1 A firecrown is a hummingbird native to Chile and Argentina. The reasons this software is named Firecrown are now lost to the mists of history.
2 A software framework is an abstraction in which software providing generic functionality can be selectively changed by additional user-written code, thus providing application-specific software. Definition from Wikipedia.
Note that Firecrown itself does not do sampling, nor does it run the sampling frameworks. Instead, whichever sampling framework you are using calls (through the Firecrown connector code) the Firecrown likelihood you configure.
Firecrown can also be used as a tool inside another framework. For example, it is directly used by the DESC forecasting and inference tool Augur. Augur uses Firecrown to calculate observations predicted by theory (“theory vectors”) and likelihoods for those observations, and from these Augur calculates Fisher matrices. Augur can also use Firecrown to create mock data and to run Markov Chain Monte Carlo (MCMC) parameter estimation on those data.
Firecrown currently supports three statistical frameworks: Cobaya3, CosmoSIS4, and NumCosmo5. Firecrown guarantees that the variety of DESC tools that it uses are instantiated correctly to be consistent with the use of any of these frameworks.
3 Cobaya (code for bayesian analysis, and Spanish for Guinea Pig) is a framework for sampling and statistical modeling: it allows you to explore an arbitrary prior or posterior using a range of Monte Carlo samplers (including the advanced MCMC sampler from CosmoMC, and the advanced nested sampler PolyChord). The results of the sampling can be analyzed with GetDist. It supports MPI parallelization (and very soon HPC containerization with Docker/Shifter and Singularity).
4 CosmoSIS is a cosmological parameter estimation code. It is a framework for structuring cosmological parameter estimation with a focus on flexibility, re-usability, debugging, verifiability, and code sharing in the form of calculation modules. It consolidates and connects existing code for predicting cosmic observables, and makes mapping out experimental likelihoods with a range of different techniques much more accessible.
5 NumCosmo is a free software C library whose main purposes are to test cosmological models using observational data and to provide a set of tools to perform cosmological calculations. Particularly, the current version has implemented three different probes: cosmic microwave background (CMB), supernovae type Ia (SNeIa), and large-scale structure (LSS) information, such as baryonic acoustic oscillations (BAO) and galaxy cluster abundance. The code supports joint analyses of these data and the parameter space can include cosmological and phenomenological parameters.
Basic Firecrown concepts
The three most important concepts represented in Firecrown are cosmology, modeling tools, and likelihoods. Each of these concepts is represented by some software artifact in Firecrown.
Firecrown’s concept of cosmology is provided by CCL. CCL provides all the necessary tools for calculating basic cosmological quantities. So everything that is general in cosmology is calculated by CCL, and not by Firecrown itself. This cosmology plays a central role in the set of tools provided to the user.

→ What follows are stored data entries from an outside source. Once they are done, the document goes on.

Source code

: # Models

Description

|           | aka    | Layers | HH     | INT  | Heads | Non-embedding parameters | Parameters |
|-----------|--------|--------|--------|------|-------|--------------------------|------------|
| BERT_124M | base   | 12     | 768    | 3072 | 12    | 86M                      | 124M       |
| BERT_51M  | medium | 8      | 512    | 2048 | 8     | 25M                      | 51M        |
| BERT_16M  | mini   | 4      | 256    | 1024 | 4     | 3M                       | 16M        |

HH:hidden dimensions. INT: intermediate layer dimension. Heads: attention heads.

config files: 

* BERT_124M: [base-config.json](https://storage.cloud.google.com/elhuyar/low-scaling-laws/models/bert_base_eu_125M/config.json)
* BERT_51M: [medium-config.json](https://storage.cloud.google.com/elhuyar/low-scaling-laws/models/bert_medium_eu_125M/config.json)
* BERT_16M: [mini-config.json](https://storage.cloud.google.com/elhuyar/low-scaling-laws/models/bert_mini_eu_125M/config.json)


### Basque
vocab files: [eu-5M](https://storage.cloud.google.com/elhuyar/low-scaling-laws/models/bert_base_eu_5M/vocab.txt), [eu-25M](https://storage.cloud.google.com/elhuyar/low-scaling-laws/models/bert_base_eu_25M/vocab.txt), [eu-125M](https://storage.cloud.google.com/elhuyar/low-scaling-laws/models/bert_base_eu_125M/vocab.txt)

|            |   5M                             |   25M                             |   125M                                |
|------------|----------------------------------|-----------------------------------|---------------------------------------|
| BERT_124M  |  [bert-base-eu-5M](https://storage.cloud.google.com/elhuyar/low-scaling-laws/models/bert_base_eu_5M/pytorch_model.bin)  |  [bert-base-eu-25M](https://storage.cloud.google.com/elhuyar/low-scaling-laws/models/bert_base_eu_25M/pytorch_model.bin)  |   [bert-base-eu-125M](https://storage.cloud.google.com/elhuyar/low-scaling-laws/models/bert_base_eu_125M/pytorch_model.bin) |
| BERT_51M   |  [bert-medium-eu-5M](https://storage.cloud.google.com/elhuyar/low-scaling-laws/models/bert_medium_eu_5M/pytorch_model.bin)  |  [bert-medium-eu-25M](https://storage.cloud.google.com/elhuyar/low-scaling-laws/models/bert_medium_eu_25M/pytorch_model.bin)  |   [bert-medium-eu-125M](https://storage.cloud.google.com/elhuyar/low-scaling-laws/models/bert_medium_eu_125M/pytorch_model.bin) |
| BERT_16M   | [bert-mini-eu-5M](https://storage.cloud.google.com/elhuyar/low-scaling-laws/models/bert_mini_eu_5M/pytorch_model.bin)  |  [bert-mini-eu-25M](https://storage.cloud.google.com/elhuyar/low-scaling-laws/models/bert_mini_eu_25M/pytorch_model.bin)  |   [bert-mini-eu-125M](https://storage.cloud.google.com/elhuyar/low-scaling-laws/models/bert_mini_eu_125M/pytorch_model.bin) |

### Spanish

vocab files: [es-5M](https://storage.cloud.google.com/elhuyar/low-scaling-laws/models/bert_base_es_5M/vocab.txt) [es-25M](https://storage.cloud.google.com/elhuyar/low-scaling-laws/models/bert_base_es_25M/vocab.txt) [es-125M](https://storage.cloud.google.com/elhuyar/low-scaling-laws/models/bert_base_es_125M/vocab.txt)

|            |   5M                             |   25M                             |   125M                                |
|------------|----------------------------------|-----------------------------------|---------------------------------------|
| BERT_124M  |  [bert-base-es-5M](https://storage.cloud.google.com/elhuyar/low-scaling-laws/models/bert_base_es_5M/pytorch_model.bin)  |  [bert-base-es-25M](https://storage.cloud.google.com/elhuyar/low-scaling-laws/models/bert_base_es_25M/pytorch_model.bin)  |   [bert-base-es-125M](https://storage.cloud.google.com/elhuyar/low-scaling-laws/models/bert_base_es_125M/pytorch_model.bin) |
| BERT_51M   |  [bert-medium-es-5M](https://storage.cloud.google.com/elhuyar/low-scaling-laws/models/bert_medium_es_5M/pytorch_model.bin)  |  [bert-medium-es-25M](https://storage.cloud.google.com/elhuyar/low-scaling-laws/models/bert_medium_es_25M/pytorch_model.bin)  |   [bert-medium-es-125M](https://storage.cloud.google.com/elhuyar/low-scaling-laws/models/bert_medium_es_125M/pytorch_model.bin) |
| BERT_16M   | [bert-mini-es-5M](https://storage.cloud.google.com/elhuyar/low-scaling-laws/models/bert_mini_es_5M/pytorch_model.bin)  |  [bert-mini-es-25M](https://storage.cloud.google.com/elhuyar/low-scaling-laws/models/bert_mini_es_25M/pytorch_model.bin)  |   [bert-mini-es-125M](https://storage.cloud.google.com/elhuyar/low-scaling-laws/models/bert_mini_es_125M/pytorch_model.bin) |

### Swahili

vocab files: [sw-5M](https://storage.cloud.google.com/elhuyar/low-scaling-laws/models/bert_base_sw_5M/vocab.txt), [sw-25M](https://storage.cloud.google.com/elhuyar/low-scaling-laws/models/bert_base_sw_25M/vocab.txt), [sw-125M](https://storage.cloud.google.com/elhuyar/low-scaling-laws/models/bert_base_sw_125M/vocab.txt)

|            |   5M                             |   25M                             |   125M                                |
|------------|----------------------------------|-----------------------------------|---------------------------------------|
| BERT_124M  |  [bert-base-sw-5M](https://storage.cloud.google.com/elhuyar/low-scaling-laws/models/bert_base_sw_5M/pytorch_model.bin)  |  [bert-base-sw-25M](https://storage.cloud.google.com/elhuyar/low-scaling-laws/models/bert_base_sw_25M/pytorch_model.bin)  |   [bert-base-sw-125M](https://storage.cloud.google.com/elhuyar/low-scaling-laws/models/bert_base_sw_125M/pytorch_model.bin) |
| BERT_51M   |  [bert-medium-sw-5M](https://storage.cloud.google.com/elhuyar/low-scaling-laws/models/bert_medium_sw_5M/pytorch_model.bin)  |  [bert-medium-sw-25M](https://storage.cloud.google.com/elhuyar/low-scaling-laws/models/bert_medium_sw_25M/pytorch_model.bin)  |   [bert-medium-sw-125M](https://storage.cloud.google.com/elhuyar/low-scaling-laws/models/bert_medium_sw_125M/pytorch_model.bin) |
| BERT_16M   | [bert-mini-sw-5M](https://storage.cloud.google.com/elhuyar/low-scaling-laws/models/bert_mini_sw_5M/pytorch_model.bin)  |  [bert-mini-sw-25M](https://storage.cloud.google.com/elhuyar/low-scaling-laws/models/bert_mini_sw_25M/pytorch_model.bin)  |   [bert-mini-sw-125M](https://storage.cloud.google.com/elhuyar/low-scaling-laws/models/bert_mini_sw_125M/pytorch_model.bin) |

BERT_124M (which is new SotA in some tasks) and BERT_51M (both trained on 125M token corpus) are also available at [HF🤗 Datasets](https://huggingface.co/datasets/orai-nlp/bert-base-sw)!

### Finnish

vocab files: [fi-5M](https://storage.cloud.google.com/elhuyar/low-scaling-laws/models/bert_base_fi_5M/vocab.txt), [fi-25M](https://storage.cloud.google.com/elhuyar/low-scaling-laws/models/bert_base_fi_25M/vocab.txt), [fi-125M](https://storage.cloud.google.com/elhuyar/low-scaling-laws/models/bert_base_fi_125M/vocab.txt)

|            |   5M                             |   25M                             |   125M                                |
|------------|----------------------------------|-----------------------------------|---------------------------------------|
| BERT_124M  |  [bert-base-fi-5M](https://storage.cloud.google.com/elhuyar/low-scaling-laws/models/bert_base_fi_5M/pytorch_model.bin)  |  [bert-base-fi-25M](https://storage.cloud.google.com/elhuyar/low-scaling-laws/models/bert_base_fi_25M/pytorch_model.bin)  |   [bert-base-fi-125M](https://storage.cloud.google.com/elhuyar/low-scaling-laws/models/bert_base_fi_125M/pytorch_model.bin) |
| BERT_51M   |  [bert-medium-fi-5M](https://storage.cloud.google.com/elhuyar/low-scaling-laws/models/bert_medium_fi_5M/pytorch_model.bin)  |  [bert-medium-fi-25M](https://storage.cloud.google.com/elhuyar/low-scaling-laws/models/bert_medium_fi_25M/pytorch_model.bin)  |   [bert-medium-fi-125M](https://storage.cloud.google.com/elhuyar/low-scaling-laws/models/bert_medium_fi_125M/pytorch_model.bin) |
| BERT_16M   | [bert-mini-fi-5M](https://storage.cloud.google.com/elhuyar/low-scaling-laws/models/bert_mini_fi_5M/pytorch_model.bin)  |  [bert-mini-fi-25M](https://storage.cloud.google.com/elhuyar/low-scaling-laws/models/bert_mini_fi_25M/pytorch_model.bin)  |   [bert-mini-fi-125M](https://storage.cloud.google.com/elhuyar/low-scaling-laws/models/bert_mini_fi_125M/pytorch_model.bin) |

We also have the concept of modeling tools. These are a set of extra tools which, together with the CCL cosmology, allow one to calculate likelihoods. For example, modeling tools has a member called pt_calculator. When the ModelingTools
is instantiated in the likelihood initialization, the pt_calculator is also instantiated and configured. Then, the same object can be used by different parts of the likelihood. The des_y1_3x2pt_PT
example uses the pt_calculator to calculate the power spectra that are used in the likelihood. Thus, every source
that requires power spectra can use the same pt_calculator object. All the available tools are presented, along with the cosmology, for calculation of the likelihood. Therefore, during a statistical analysis, whenever the likelihood is called, all the objects in the modeling tools have already been updated to represent the “current cosmology” with which they are associated. For the user who wants to calculate a likelihood that is not a Gaussian distribution, these are the only concepts in Firecrown that are needed. But since we are frequently working with Gaussian likelihoods, there are more software tools available for their support. These tools include more constrained likelihoods, statistics, sources, and systematics.
First, we have support for the Gaussian family of likelihoods. These are all the likelihoods that can be expressed as a function of the distance between the expected value of some observable quantity and the observed value of that quantity, where the measure of that distance is characterized by a covariance matrix. These are likelihoods of the form: \[P(\vec{x}|\vec{\mu},\widetilde{M}) = f(\chi^2)\] where \[\chi^2 = \sum_{i,j} (x_i - \mu_i) M_{i,j} (x_j - \mu_j)\] and where \(x_i\) are the components of the observed data vector \(\vec{x}\), \(\mu_i\) are the components of the predicted theory vector \(\vec{\mu}\), and \(M_{i,j}\) is the components of the inverse of the covariance matrix. In the Gaussian family, we currently have implemented the multivariate Gaussian distribution and the multivariate Student’s T distribution.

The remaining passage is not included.